## How to complete this task
Of the lines listed below, return exactly those that run from the line containing "### [PIBIO_STORAGE_CREATE_DATABASE_FN callback" through the line containing "### [PIBIO_STORAGE_GET_CURRENT_RECORD_FN callback", both included.

## Records for the task
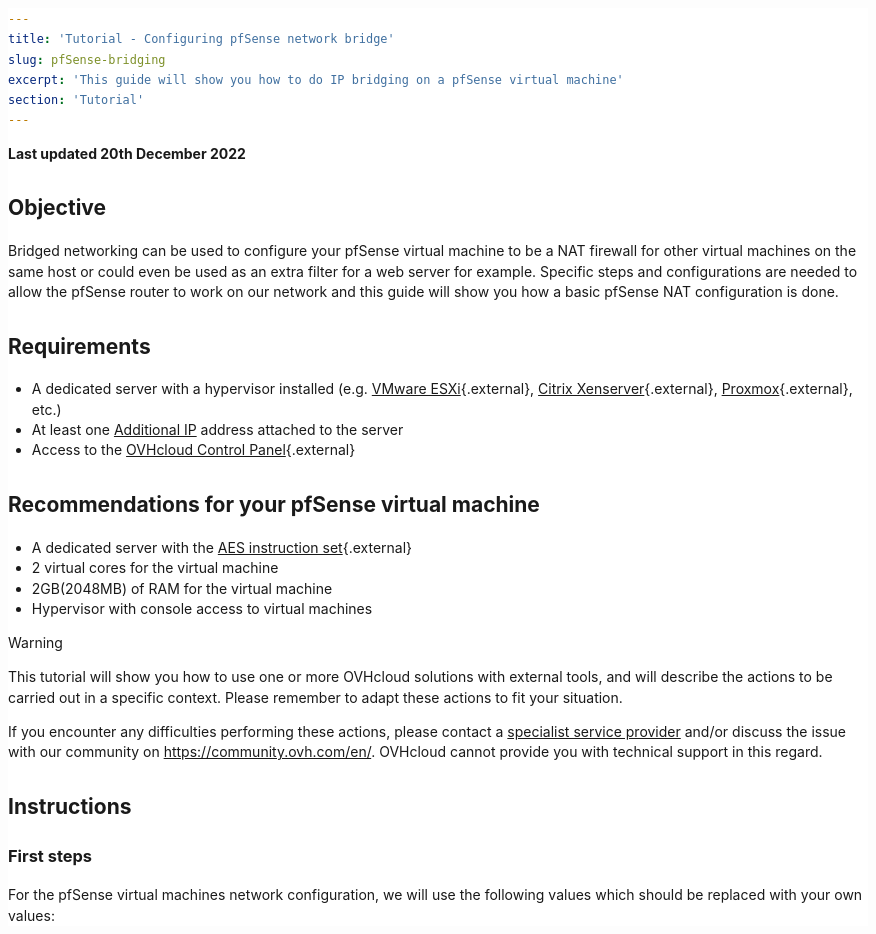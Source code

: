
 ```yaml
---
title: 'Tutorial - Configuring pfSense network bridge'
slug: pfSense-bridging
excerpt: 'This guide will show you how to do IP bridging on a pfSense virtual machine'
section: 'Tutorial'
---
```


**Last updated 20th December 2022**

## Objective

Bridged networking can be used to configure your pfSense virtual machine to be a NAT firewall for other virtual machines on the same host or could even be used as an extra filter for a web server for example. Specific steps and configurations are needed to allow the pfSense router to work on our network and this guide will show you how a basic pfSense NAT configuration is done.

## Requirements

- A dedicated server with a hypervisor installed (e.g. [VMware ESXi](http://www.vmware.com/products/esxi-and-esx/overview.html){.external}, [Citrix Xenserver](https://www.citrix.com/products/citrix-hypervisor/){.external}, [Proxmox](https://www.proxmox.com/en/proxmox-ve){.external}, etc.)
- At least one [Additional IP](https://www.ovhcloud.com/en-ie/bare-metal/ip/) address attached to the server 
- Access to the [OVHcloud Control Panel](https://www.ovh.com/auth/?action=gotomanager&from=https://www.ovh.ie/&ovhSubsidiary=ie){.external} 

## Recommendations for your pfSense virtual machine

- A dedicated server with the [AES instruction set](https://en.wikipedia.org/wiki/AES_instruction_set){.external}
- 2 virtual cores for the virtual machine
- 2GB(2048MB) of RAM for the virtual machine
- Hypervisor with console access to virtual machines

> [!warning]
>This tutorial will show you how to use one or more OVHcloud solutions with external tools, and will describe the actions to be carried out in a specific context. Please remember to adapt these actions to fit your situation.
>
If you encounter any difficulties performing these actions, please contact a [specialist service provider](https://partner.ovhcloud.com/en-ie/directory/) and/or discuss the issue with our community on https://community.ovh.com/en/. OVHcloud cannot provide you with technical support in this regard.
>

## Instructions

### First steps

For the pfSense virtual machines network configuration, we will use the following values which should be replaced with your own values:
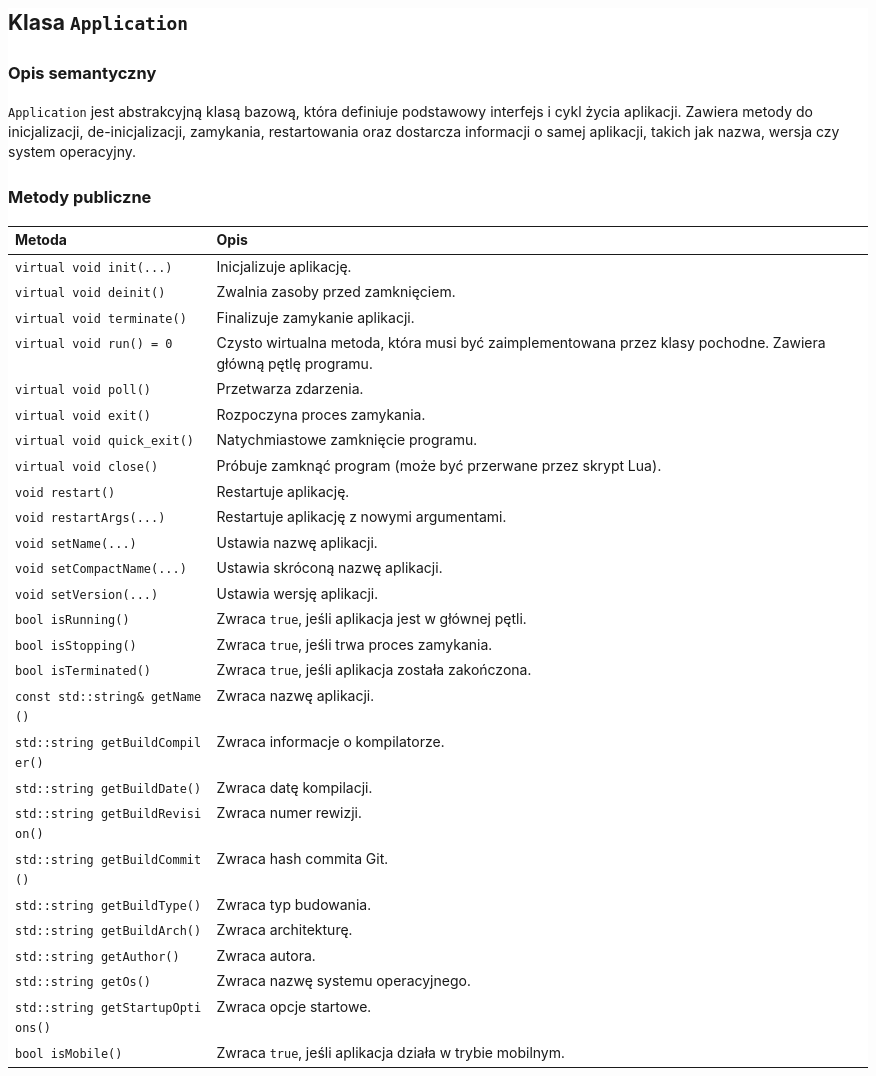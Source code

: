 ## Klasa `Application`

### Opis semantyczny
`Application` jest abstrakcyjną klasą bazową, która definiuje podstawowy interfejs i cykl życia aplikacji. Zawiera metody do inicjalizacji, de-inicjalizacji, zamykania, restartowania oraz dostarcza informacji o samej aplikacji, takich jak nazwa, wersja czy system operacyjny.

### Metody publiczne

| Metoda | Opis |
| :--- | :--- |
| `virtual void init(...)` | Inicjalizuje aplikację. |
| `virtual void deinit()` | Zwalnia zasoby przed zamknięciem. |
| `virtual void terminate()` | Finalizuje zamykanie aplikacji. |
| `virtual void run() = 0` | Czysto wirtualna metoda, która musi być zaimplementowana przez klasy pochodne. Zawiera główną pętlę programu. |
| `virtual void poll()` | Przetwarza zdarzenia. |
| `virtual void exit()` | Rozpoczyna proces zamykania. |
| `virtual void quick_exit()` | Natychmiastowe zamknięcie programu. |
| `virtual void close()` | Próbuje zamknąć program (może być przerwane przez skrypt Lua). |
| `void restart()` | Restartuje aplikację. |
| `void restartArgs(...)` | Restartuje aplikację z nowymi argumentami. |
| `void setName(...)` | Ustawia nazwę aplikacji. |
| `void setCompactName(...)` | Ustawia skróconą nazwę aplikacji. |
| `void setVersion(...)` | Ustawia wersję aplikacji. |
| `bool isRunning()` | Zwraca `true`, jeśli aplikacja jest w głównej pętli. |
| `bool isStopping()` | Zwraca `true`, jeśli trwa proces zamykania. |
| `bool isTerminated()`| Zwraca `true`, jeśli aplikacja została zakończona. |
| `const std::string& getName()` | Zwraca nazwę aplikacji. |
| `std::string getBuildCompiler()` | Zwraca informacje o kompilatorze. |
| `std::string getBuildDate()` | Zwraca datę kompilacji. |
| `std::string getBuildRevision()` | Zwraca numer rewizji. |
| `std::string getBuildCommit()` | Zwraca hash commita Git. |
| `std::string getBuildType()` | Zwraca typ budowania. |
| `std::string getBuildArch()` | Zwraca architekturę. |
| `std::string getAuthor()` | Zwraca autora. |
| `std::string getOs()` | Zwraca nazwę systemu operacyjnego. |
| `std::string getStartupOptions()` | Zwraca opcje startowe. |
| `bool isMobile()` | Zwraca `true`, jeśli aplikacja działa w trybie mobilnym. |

* * *

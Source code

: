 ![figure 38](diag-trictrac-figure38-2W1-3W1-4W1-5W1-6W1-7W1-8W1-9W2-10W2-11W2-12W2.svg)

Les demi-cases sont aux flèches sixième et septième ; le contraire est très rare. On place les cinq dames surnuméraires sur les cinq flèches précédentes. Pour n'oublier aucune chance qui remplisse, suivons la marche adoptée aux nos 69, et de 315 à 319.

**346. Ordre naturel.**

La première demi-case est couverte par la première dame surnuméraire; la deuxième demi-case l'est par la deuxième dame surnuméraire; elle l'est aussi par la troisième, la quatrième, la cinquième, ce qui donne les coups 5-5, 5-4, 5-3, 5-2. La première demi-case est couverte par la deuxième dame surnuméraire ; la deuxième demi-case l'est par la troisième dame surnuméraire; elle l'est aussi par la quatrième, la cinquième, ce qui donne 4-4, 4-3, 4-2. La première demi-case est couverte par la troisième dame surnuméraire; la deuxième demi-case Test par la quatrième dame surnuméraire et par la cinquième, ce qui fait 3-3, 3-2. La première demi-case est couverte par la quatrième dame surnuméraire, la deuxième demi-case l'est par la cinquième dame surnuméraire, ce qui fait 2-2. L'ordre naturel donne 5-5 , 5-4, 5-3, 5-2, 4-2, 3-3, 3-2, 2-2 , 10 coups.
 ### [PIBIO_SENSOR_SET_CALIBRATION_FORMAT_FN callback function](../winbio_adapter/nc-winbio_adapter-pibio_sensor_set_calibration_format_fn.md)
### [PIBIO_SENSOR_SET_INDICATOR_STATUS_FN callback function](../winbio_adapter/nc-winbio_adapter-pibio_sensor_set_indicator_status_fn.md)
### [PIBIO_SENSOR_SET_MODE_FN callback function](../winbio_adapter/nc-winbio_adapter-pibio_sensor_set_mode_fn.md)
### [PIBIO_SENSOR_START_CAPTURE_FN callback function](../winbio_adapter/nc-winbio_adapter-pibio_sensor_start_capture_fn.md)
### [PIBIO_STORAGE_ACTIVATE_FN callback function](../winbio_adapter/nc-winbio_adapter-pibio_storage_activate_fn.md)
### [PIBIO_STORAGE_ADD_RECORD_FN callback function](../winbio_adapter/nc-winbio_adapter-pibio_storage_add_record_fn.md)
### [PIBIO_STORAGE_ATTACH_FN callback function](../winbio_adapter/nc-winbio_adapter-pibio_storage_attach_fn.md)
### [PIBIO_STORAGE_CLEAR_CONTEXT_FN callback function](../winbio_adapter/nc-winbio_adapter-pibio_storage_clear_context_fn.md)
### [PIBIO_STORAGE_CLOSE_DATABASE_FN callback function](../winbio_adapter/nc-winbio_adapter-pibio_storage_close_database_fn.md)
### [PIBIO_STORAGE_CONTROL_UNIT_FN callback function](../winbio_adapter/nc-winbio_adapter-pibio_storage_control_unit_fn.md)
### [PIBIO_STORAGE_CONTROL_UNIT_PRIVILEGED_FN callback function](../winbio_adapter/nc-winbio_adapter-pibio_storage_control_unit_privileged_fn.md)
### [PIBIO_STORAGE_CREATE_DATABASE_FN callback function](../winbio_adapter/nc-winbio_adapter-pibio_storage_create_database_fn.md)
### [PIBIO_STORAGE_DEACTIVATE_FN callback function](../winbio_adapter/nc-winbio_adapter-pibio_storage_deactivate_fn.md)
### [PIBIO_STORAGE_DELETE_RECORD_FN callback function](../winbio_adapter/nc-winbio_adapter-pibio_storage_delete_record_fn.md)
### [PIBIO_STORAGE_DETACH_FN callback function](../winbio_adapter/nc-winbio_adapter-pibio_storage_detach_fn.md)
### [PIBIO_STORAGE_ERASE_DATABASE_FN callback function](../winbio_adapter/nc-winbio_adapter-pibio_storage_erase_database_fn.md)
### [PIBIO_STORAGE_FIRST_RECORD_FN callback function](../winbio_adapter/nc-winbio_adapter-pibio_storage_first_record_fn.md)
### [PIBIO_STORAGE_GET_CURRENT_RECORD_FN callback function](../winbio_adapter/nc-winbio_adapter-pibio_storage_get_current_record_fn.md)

## Expected output
### [PIBIO_STORAGE_CREATE_DATABASE_FN callback function](../winbio_adapter/nc-winbio_adapter-pibio_storage_create_database_fn.md)
### [PIBIO_STORAGE_DEACTIVATE_FN callback function](../winbio_adapter/nc-winbio_adapter-pibio_storage_deactivate_fn.md)
### [PIBIO_STORAGE_DELETE_RECORD_FN callback function](../winbio_adapter/nc-winbio_adapter-pibio_storage_delete_record_fn.md)
### [PIBIO_STORAGE_DETACH_FN callback function](../winbio_adapter/nc-winbio_adapter-pibio_storage_detach_fn.md)
### [PIBIO_STORAGE_ERASE_DATABASE_FN callback function](../winbio_adapter/nc-winbio_adapter-pibio_storage_erase_database_fn.md)
### [PIBIO_STORAGE_FIRST_RECORD_FN callback function](../winbio_adapter/nc-winbio_adapter-pibio_storage_first_record_fn.md)
### [PIBIO_STORAGE_GET_CURRENT_RECORD_FN callback function](../winbio_adapter/nc-winbio_adapter-pibio_storage_get_current_record_fn.md)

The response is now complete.